Al mes, la trasladaron a otra estancia en Chetumal, donde le prometieron que su trámite avanzaría. Ariadne accedió confiada a irse, pero las condiciones eran peores que en el primer lugar en donde la mantuvieron.
«Ahí sí nos encerraban con candado. Había una mujer que padecía de sus facultades mentales y nos pegaba o nos arrojaban orines hasta que un día la cambiaron de celda, la encerraron sola y le dieron choques eléctricos con un tasser», recuerda.
«Imagínate que no fuera un incendio, en caso de un terremoto, en caso de una urgencia médica pues te mueres y eso pasa, pasa todos los días, pero hoy se sabe por lo de Juárez», subraya.
Tenía miedo de ser agredida sexualmente porque otras de sus compañeras fueron víctimas, por lo que dormían ocho mujeres juntas y se turnaban los horarios para mantenerse despiertas vigilando.
Ariadne revela que los guardias las obligaban a tomarse fotos aparentando que todo estaba bien, con el uso de cubrebocas, sana distancia o fuera de las celdas, para enviarlas a sus superiores, pero después de que se capturaban las imágenes, volvían a hacinarlas y a violentarlas.
«Yo te digo que los migrantes de Juárez no pudieron iniciar el fuego porque no te permiten ni siquiera un jabón, una toalla femenina. No te dejan guardar nada. Me da mucha tristeza que los culpen porque yo he vivido eso y sé que es una mentira».

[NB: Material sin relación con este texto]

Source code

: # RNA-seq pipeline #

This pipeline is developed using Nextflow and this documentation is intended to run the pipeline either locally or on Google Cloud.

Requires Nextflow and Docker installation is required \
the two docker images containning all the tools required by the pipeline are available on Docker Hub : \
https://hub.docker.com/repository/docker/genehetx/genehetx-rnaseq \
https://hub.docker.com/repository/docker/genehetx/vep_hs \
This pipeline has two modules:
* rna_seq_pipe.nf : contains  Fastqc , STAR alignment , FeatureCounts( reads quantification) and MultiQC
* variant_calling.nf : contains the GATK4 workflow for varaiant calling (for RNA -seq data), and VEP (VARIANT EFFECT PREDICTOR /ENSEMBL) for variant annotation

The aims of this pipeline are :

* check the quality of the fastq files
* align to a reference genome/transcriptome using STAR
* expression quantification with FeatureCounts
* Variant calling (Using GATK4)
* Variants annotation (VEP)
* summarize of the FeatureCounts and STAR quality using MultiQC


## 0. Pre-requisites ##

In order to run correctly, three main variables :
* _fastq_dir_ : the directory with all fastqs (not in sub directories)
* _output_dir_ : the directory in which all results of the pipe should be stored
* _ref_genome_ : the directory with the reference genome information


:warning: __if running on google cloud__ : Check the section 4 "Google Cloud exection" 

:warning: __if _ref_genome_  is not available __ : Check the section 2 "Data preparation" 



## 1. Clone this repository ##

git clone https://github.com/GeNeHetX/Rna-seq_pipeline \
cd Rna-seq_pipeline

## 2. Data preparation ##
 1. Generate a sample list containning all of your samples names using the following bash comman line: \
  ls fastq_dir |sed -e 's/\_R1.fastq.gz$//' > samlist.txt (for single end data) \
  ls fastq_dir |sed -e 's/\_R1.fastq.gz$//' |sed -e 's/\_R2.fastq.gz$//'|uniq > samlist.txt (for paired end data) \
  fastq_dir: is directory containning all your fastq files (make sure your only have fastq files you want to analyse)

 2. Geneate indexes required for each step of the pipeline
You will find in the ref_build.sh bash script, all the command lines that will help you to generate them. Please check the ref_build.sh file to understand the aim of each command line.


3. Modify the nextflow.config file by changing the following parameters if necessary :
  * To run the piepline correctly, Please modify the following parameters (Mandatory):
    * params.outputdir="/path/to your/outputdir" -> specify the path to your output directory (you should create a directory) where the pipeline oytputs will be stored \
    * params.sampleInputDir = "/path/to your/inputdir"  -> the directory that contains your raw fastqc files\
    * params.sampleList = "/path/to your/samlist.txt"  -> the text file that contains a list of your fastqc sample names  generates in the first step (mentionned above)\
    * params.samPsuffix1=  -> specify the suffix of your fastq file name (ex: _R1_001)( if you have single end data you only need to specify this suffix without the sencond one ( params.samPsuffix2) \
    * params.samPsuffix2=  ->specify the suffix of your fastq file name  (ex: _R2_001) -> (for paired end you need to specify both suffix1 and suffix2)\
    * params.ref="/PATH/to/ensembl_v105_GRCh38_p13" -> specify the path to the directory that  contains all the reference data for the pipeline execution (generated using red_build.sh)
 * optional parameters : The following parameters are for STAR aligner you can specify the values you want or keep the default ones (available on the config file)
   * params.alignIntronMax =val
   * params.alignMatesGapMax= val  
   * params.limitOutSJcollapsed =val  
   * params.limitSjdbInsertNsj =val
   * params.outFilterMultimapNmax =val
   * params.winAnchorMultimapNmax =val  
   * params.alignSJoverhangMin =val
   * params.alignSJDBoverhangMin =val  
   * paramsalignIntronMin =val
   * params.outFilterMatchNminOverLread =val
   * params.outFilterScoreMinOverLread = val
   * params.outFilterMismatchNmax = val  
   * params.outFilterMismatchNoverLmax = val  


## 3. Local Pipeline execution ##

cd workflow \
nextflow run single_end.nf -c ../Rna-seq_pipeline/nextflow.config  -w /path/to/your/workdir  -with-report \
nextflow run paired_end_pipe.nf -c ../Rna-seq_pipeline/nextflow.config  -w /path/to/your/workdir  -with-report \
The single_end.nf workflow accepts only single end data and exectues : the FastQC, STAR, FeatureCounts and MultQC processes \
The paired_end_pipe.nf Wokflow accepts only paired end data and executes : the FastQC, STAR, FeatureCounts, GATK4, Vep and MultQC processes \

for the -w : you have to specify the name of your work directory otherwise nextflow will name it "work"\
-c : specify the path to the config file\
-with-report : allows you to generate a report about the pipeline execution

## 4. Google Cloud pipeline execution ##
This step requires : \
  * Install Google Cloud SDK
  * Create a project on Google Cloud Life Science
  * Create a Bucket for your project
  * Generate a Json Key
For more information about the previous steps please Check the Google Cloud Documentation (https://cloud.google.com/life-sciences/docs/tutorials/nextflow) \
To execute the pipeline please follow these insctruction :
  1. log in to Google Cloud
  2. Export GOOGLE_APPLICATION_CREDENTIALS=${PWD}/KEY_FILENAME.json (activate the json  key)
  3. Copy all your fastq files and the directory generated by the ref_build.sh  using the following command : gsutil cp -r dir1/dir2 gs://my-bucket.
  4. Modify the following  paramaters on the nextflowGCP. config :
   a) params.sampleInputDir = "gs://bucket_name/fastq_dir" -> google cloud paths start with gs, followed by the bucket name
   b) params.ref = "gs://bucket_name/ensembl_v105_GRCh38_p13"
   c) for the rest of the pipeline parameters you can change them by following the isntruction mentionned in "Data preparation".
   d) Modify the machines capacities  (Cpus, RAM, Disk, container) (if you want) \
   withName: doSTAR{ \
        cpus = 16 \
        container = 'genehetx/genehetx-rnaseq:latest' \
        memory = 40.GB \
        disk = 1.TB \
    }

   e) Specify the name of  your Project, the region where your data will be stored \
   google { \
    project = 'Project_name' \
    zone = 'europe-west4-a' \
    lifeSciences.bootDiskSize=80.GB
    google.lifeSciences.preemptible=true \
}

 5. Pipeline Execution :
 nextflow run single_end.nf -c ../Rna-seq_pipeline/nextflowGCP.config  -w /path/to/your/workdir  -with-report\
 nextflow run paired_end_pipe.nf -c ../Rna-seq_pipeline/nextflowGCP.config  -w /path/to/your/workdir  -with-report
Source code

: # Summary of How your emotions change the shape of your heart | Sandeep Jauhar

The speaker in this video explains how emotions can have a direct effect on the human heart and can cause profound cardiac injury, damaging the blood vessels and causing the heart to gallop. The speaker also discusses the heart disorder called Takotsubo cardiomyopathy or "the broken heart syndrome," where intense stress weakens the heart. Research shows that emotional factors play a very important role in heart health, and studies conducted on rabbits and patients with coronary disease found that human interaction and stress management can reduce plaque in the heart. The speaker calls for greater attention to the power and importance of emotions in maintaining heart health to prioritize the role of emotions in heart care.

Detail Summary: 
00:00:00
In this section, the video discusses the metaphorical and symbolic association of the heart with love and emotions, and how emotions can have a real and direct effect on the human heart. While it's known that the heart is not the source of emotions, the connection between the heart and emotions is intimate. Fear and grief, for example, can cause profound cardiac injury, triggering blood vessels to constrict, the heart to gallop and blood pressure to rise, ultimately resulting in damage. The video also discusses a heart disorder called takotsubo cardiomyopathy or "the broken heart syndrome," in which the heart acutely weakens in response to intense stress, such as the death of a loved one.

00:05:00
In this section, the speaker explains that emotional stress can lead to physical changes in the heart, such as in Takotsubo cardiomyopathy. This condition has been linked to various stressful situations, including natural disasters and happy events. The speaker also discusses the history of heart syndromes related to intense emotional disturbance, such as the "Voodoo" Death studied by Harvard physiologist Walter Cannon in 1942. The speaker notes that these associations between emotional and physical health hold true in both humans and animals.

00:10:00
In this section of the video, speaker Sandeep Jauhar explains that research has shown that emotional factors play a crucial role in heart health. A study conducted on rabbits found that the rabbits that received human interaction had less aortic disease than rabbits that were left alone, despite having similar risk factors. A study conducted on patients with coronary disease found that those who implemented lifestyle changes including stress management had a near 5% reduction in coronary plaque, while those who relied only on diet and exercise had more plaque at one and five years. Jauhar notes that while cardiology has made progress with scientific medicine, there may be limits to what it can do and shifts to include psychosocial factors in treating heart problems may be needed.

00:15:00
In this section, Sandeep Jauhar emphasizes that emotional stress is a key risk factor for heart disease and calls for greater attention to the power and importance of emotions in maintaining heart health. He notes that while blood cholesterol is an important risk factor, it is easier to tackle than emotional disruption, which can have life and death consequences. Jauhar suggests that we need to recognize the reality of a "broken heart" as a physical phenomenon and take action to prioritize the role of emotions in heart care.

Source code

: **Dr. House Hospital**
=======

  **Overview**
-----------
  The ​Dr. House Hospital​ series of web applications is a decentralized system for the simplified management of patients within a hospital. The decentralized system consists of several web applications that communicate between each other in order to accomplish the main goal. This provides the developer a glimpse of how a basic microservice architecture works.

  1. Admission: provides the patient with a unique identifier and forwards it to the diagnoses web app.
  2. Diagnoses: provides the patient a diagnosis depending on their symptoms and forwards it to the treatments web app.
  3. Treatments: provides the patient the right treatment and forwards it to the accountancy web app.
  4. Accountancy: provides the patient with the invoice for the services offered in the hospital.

Además, aunque ellos lo hubieran iniciado, los dejaron metidos ahí dentro. Vieron que el fuego se prendía y no les abrieron porque es una orden del Instituto mantenernos encerrados bajo llave, como perros para que no escapemos. ¿Qué acaso no tenemos derecho a migrar, así como lo promueve su gobierno? ¡No es justo que los hayan asesinado!», declara respecto al incidente ocurrido la noche del lunes en la estación migratoria de Ciudad Juárez.
Después de cinco meses en pésimas condiciones, un recurso de amparo que interpuso su abogada la ayudó a salir del resguardo y pudo obtener su estancia migratoria al cumplir con todos los requisitos solicitados.
A tres años de haber vivido esa experiencia, asegura que no volvería a México de saber que eso le iba a ocurrir. Aunque es maestra, trabaja en otros negocios para mantenerse y espera con paciencia a que llegue noviembre para solicitar la estancia de sus hijos y su madre que aún la esperan en Venezuela.
«Lo solicitaré con ayuda de abogados para evitar que sean víctima de maltrato. Nos tratan peor que perros, que criminales. Nadie merece recibir choques eléctricos o morir quemado por tener la esperanza de huir de su país».